Thursday, May 20, 2004

I find companionship in Buechner's writings because for me, too, faith is a Pascalian gamble. Though I spend my life in pursuit of God, I often sense that God lies just around the next bend in the trail, just behind the next tree in the forest. I keep walking because I like where the journey has led me thus far, because other paths seem more problematic than my own, and because I yearn for the resolution of the plot. I know a little of life's tragedy. I have tasted of its comedy. I keep walking because I believe in the fairy tale, that a God strong and wise enough to create a world stamped with such beauty and goodness will be faithful in restoring it to the original design.


-- "Soul Survivor," by Philip Yancey
... yet it surprises [Frederick Buechner] not at all that God gives us only "momentary glimpses into a mystery of such depth, power and beauty that if we were to see it head on, in any way other than in glimpses, I suspect we would be annihilated."

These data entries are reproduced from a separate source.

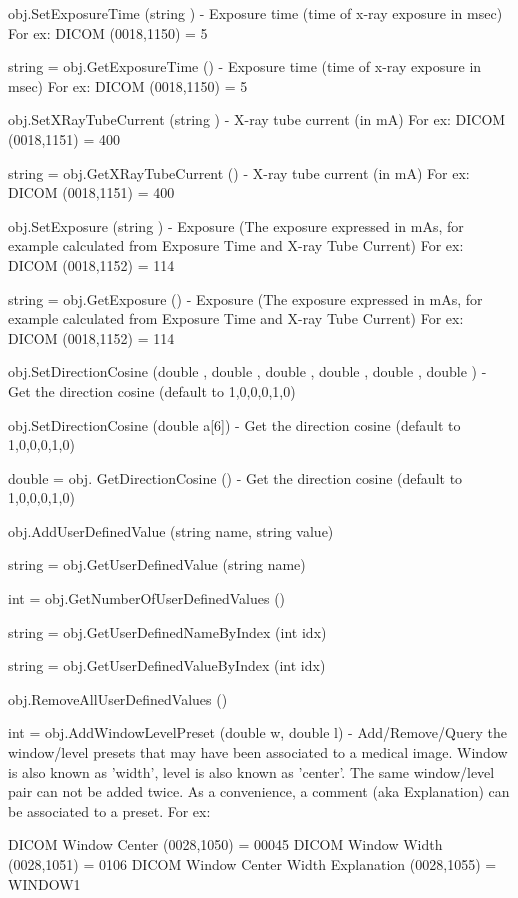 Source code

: \begin{DoxyItemize}
\item {\ttfamily obj.\-Set\-Exposure\-Time (string )} -\/ Exposure time (time of x-\/ray exposure in msec) For ex\-: D\-I\-C\-O\-M (0018,1150) = 5  
\item {\ttfamily string = obj.\-Get\-Exposure\-Time ()} -\/ Exposure time (time of x-\/ray exposure in msec) For ex\-: D\-I\-C\-O\-M (0018,1150) = 5  
\item {\ttfamily obj.\-Set\-X\-Ray\-Tube\-Current (string )} -\/ X-\/ray tube current (in m\-A) For ex\-: D\-I\-C\-O\-M (0018,1151) = 400  
\item {\ttfamily string = obj.\-Get\-X\-Ray\-Tube\-Current ()} -\/ X-\/ray tube current (in m\-A) For ex\-: D\-I\-C\-O\-M (0018,1151) = 400  
\item {\ttfamily obj.\-Set\-Exposure (string )} -\/ Exposure (The exposure expressed in m\-As, for example calculated from Exposure Time and X-\/ray Tube Current) For ex\-: D\-I\-C\-O\-M (0018,1152) = 114  
\item {\ttfamily string = obj.\-Get\-Exposure ()} -\/ Exposure (The exposure expressed in m\-As, for example calculated from Exposure Time and X-\/ray Tube Current) For ex\-: D\-I\-C\-O\-M (0018,1152) = 114  
\item {\ttfamily obj.\-Set\-Direction\-Cosine (double , double , double , double , double , double )} -\/ Get the direction cosine (default to 1,0,0,0,1,0)  
\item {\ttfamily obj.\-Set\-Direction\-Cosine (double a\mbox{[}6\mbox{]})} -\/ Get the direction cosine (default to 1,0,0,0,1,0)  
\item {\ttfamily double = obj. Get\-Direction\-Cosine ()} -\/ Get the direction cosine (default to 1,0,0,0,1,0)  
\item {\ttfamily obj.\-Add\-User\-Defined\-Value (string name, string value)}  
\item {\ttfamily string = obj.\-Get\-User\-Defined\-Value (string name)}  
\item {\ttfamily int = obj.\-Get\-Number\-Of\-User\-Defined\-Values ()}  
\item {\ttfamily string = obj.\-Get\-User\-Defined\-Name\-By\-Index (int idx)}  
\item {\ttfamily string = obj.\-Get\-User\-Defined\-Value\-By\-Index (int idx)}  
\item {\ttfamily obj.\-Remove\-All\-User\-Defined\-Values ()}  
\item {\ttfamily int = obj.\-Add\-Window\-Level\-Preset (double w, double l)} -\/ Add/\-Remove/\-Query the window/level presets that may have been associated to a medical image. Window is also known as 'width', level is also known as 'center'. The same window/level pair can not be added twice. As a convenience, a comment (aka Explanation) can be associated to a preset. For ex\-: \begin{DoxyVerb}         DICOM Window Center (0028,1050) = 00045
         DICOM Window Width  (0028,1051) = 0106
         DICOM Window Center Width Explanation (0028,1055) = WINDOW1\end{DoxyVerb}
  

\end{DoxyItemize}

-- "Soul Survivor," by Philip Yancey
"Perhaps God indeed saves his deepest silence for his saints, and if so I do not merit that silence. I have intellectual doubts, of course. But as John Updike puts it, if there is no God then the universe is a freak show, and I do not experience it as a freak show. Though I have had neither the maleficent or the beatific vision, I have heard whispers from the wings of the stage."


-- Frederick Buechner, in "Soul Survivor,"
by Philip Yancey
"In two thousand years, we have not worked out the kinks. We positively glorify them. Week after week we witness the same miracle: that God is so mighty he can stifle his own laughter."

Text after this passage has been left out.